------ RECORDED INFORMATION ------

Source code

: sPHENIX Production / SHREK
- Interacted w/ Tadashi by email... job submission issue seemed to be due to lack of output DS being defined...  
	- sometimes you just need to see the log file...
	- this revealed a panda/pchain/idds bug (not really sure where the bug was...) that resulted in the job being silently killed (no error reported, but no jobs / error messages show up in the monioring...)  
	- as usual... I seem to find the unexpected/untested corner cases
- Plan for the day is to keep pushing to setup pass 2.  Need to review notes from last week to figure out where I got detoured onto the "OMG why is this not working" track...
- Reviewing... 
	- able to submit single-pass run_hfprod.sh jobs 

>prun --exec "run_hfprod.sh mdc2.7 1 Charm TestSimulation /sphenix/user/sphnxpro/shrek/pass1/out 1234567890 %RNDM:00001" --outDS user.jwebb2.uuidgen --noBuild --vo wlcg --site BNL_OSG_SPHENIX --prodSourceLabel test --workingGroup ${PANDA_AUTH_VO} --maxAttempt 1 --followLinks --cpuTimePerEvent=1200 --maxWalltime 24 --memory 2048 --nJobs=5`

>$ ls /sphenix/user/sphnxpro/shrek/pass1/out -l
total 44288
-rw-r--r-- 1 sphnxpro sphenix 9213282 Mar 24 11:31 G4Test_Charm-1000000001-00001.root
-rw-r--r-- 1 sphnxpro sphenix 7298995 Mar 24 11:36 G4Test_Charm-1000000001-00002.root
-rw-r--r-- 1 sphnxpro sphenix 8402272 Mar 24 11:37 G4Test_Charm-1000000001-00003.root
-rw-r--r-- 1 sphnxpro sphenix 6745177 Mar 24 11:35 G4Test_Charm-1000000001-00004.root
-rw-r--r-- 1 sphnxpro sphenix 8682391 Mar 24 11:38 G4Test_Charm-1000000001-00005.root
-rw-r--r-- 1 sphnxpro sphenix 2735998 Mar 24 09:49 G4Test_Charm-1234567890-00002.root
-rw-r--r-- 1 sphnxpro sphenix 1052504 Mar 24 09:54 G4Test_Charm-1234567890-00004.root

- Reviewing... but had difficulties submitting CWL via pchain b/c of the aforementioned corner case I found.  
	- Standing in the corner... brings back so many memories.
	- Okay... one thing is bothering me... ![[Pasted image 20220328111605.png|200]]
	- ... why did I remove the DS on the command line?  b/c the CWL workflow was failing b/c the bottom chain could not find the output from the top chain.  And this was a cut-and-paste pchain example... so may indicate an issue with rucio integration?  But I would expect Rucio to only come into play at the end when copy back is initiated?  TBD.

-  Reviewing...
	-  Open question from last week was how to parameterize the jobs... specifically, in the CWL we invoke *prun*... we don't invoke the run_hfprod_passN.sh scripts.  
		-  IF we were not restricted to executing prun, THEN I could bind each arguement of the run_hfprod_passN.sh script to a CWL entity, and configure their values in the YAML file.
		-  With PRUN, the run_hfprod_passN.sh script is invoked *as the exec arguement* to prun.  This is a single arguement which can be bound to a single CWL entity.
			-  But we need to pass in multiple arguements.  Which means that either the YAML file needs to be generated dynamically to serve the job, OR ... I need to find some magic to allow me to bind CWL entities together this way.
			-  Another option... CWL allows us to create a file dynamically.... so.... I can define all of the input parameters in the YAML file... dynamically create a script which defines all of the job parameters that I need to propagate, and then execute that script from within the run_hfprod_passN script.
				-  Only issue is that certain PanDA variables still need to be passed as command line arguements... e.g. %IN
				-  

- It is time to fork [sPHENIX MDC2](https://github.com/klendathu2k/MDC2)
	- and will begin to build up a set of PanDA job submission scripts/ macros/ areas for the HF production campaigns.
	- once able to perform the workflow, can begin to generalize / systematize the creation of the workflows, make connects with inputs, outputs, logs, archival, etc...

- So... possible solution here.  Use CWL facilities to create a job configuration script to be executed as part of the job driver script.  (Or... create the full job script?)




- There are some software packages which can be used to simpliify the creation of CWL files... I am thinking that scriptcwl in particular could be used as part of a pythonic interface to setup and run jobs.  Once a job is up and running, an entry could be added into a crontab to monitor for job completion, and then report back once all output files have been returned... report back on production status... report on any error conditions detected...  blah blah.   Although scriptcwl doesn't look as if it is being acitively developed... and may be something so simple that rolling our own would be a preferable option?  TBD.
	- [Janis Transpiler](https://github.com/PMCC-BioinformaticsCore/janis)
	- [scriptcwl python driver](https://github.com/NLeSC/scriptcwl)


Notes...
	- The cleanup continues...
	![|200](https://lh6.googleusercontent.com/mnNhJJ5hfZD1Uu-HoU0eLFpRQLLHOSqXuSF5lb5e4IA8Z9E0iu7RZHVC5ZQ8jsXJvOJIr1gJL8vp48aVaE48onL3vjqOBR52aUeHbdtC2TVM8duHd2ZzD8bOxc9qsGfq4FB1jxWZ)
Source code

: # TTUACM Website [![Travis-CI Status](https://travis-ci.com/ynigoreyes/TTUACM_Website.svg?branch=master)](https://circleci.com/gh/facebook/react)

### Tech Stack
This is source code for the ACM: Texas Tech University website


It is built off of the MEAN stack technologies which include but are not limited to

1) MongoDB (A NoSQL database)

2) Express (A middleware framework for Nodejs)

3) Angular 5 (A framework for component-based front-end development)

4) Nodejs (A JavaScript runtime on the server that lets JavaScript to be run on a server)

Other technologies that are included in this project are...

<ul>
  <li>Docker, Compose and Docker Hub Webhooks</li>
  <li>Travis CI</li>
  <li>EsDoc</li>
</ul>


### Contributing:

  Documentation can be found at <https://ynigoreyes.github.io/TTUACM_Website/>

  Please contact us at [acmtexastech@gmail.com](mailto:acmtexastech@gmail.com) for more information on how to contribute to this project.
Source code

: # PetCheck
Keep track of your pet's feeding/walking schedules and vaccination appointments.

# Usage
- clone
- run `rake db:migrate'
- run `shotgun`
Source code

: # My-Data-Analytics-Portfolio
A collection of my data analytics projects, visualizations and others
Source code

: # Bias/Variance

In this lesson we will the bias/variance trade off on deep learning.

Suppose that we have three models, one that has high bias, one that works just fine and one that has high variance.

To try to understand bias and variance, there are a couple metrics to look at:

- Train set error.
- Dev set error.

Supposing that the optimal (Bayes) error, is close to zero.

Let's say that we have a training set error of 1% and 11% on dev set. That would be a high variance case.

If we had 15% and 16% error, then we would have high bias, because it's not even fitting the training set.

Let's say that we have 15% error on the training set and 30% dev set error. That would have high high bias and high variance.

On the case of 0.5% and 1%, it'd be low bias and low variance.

------

» EXERCISE:
All that belongs in your answer is the stretch of entries above from the line with "<li>EsDoc</li>" through the line with "Supposing that the", printed exactly.

» RESULT OF THE TASK:
  <li>EsDoc</li>
</ul>


### Contributing:

  Documentation can be found at <https://ynigoreyes.github.io/TTUACM_Website/>

  Please contact us at [acmtexastech@gmail.com](mailto:acmtexastech@gmail.com) for more information on how to contribute to this project.
Source code

: # PetCheck
Keep track of your pet's feeding/walking schedules and vaccination appointments.

# Usage
- clone
- run `rake db:migrate'
- run `shotgun`
Source code

: # My-Data-Analytics-Portfolio
A collection of my data analytics projects, visualizations and others
Source code

: # Bias/Variance

In this lesson we will the bias/variance trade off on deep learning.

Suppose that we have three models, one that has high bias, one that works just fine and one that has high variance.

To try to understand bias and variance, there are a couple metrics to look at:

- Train set error.
- Dev set error.

Supposing that the optimal (Bayes) error, is close to zero.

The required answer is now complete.